How to resume training on low priority VMs?

johan12345 commented 3 years ago

I am running an Azure ML pipeline for Machine Learning training on a low priority compute cluster. So, occasionally, the VM will be preempted and restarted at a later time. In this case, I want to resume training from where the VM was stopped by loading the last model I saved in the outputs directory.

This use case is also mentioned in the docs:

In general, we recommend using Low-Priority VMs for Batch workloads. You should also use them where interruptions are recoverable either through resubmits (for Batch Inferencing) or through restarts (for deep learning training with checkpointing).

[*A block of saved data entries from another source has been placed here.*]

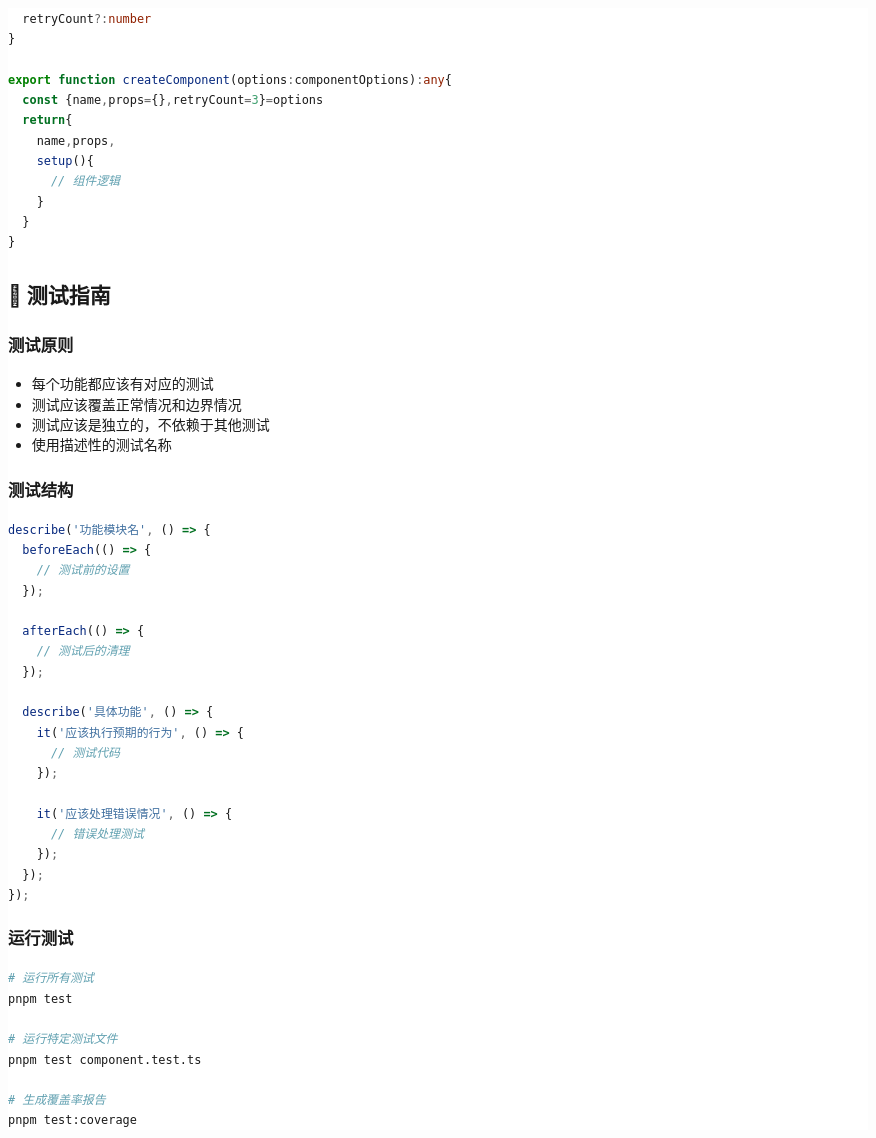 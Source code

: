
 ```typescript
  retryCount?:number
}

export function createComponent(options:componentOptions):any{
  const {name,props={},retryCount=3}=options
  return{
    name,props,
    setup(){
      // 组件逻辑
    }
  }
}
```

## 🧪 测试指南

### 测试原则

- 每个功能都应该有对应的测试
- 测试应该覆盖正常情况和边界情况
- 测试应该是独立的，不依赖于其他测试
- 使用描述性的测试名称

### 测试结构

```typescript
describe('功能模块名', () => {
  beforeEach(() => {
    // 测试前的设置
  });

  afterEach(() => {
    // 测试后的清理
  });

  describe('具体功能', () => {
    it('应该执行预期的行为', () => {
      // 测试代码
    });

    it('应该处理错误情况', () => {
      // 错误处理测试
    });
  });
});
```

### 运行测试

```bash
# 运行所有测试
pnpm test

# 运行特定测试文件
pnpm test component.test.ts

# 生成覆盖率报告
pnpm test:coverage
```
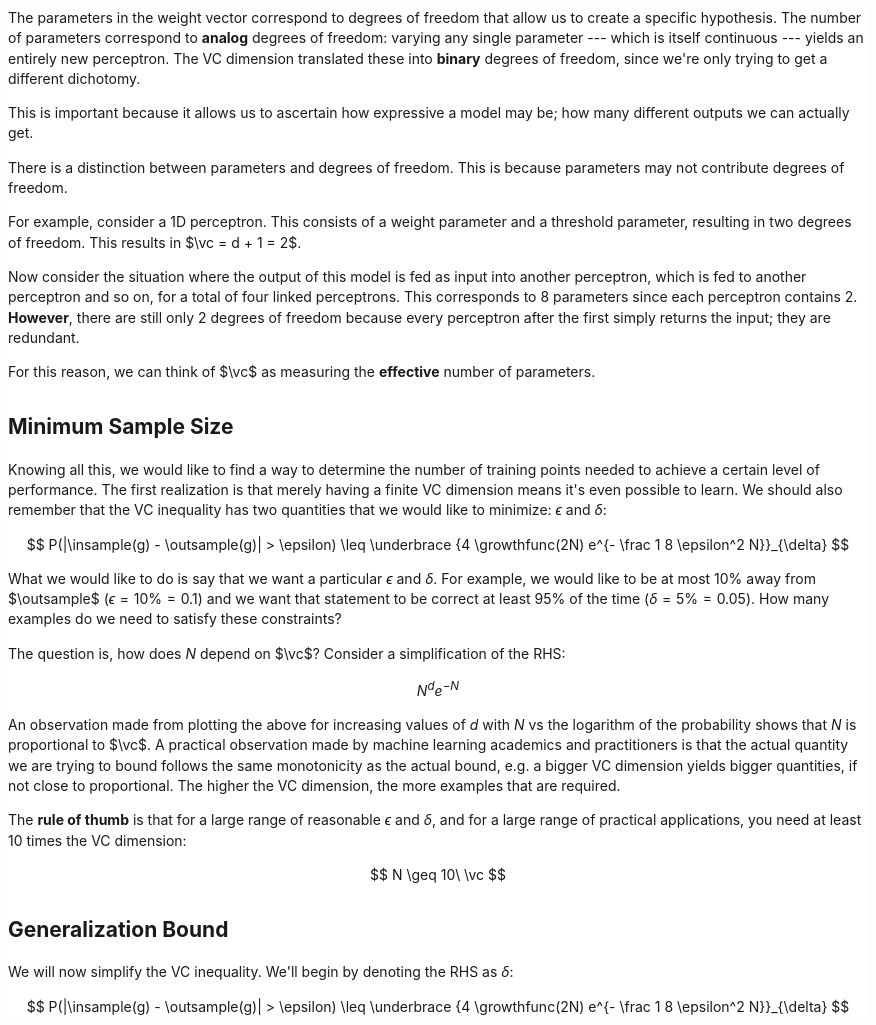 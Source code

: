 The parameters in the weight vector correspond to degrees of freedom that allow us to create a specific hypothesis. The number of parameters correspond to **analog** degrees of freedom: varying any single parameter --- which is itself continuous --- yields an entirely new perceptron. The VC dimension translated these into **binary** degrees of freedom, since we're only trying to get a different dichotomy.

This is important because it allows us to ascertain how expressive a model may be; how many different outputs we can actually get.

There is a distinction between parameters and degrees of freedom. This is because parameters may not contribute degrees of freedom.

For example, consider a 1D perceptron. This consists of a weight parameter and a threshold parameter, resulting in two degrees of freedom. This results in $\vc = d + 1 = 2$.

Now consider the situation where the output of this model is fed as input into another perceptron, which is fed to another perceptron and so on, for a total of four linked perceptrons. This corresponds to $8$ parameters since each perceptron contains $2$. **However**, there are still only $2$ degrees of freedom because every perceptron after the first simply returns the input; they are redundant.

For this reason, we can think of $\vc$ as measuring the **effective** number of parameters.

## Minimum Sample Size

Knowing all this, we would like to find a way to determine the number of training points needed to achieve a certain level of performance. The first realization is that merely having a finite VC dimension means it's even possible to learn. We should also remember that the VC inequality has two quantities that we would like to minimize: $\epsilon$ and $\delta$:

$$ P(|\insample(g) - \outsample(g)| > \epsilon) \leq \underbrace {4 \growthfunc(2N) e^{- \frac 1 8 \epsilon^2 N}}_{\delta} $$

What we would like to do is say that we want a particular $\epsilon$ and $\delta$. For example, we would like to be at most 10% away from $\outsample$ ($\epsilon = 10\% = 0.1$) and we want that statement to be correct at least 95% of the time ($\delta = 5\% = 0.05$). How many examples do we need to satisfy these constraints?

The question is, how does $N$ depend on $\vc$? Consider a simplification of the RHS:

$$ N^d e^{-N} $$

An observation made from plotting the above for increasing values of $d$ with $N$ vs the logarithm of the probability shows that $N$ is proportional to $\vc$. A practical observation made by machine learning academics and practitioners is that the actual quantity we are trying to bound follows the same monotonicity as the actual bound, e.g. a bigger VC dimension yields bigger quantities, if not close to proportional. The higher the VC dimension, the more examples that are required.

The **rule of thumb** is that for a large range of reasonable $\epsilon$ and $\delta$, and for a large range of practical applications, you need at least 10 times the VC dimension:

$$ N \geq 10\ \vc $$

## Generalization Bound

We will now simplify the VC inequality. We'll begin by denoting the RHS as $\delta$:

$$ P(|\insample(g) - \outsample(g)| > \epsilon) \leq \underbrace {4 \growthfunc(2N) e^{- \frac 1 8 \epsilon^2 N}}_{\delta} $$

However, it seems that while the saved models stored in the outputs directory are still shown in the Azure ML web interface after the VM restarts, my training script can not find them in that directory. Are these files not downloaded before the script is restarted? Which directory can I use instead to store these files?

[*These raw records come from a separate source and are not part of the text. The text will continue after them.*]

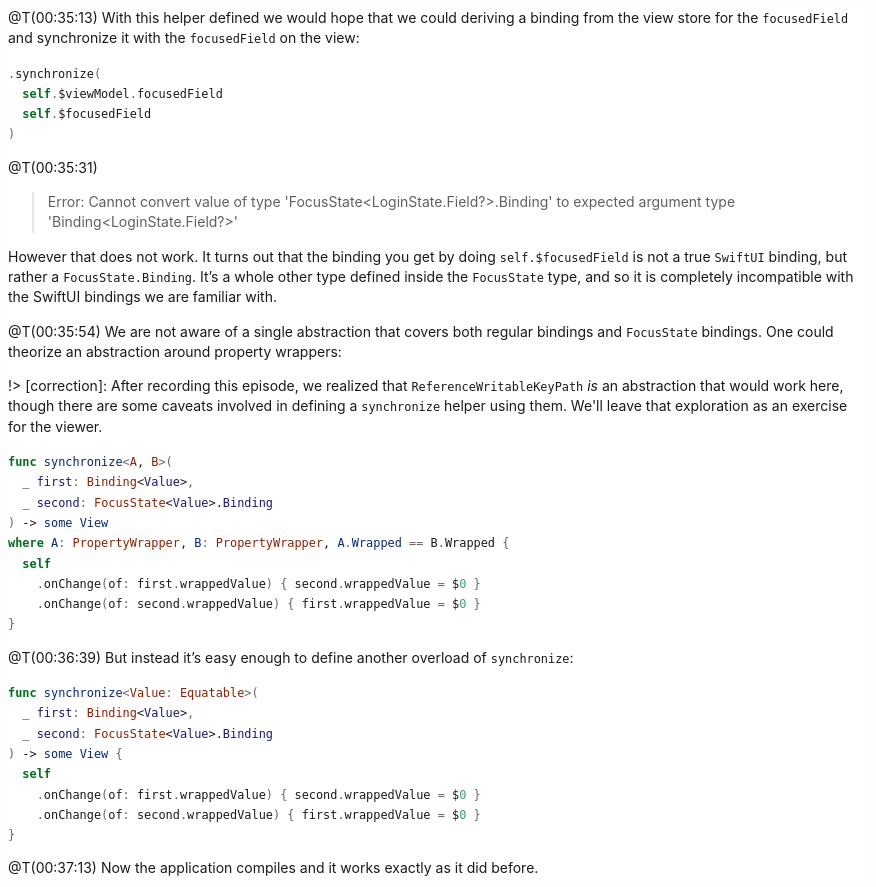 @T(00:35:13)
With this helper defined we would hope that we could deriving a binding from the view store for the `focusedField` and synchronize it with the `focusedField` on the view:

```swift
.synchronize(
  self.$viewModel.focusedField
  self.$focusedField
)
```

@T(00:35:31)
> Error: Cannot convert value of type 'FocusState&lt;LoginState.Field?>.Binding' to expected argument type 'Binding&lt;LoginState.Field?>'

However that does not work. It turns out that the binding you get by doing `self.$focusedField` is not a true `SwiftUI` binding, but rather a `FocusState.Binding`. It’s a whole other type defined inside the `FocusState` type, and so it is completely incompatible with the SwiftUI bindings we are familiar with.

@T(00:35:54)
We are not aware of a single abstraction that covers both regular bindings and `FocusState` bindings. One could theorize an abstraction around property wrappers:

!> [correction]: After recording this episode, we realized that `ReferenceWritableKeyPath` _is_ an abstraction that would work here, though there are some caveats involved in defining a `synchronize` helper using them. We'll leave that exploration as an exercise for the viewer.

```swift
func synchronize<A, B>(
  _ first: Binding<Value>,
  _ second: FocusState<Value>.Binding
) -> some View
where A: PropertyWrapper, B: PropertyWrapper, A.Wrapped == B.Wrapped {
  self
    .onChange(of: first.wrappedValue) { second.wrappedValue = $0 }
    .onChange(of: second.wrappedValue) { first.wrappedValue = $0 }
}
```

@T(00:36:39)
But instead it’s easy enough to define another overload of `synchronize`:

```swift
func synchronize<Value: Equatable>(
  _ first: Binding<Value>,
  _ second: FocusState<Value>.Binding
) -> some View {
  self
    .onChange(of: first.wrappedValue) { second.wrappedValue = $0 }
    .onChange(of: second.wrappedValue) { first.wrappedValue = $0 }
}
```

@T(00:37:13)
Now the application compiles and it works exactly as it did before.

johan12345 commented 3 years ago

Hey, any updates on this question?

rndazurescript commented 2 years ago

Outputs is something specific to a run. I doubt if they are automatically re-downloaded. What I do is store the state in a mounted storage account and when the job restarts, it reads the checkpoints from there and continues.

johan12345 commented 2 years ago

Thanks - yes, using a mounted storage account and a directory name unique for the pipeline run (e.g. generated in the script that starts the pipeline) seems to work.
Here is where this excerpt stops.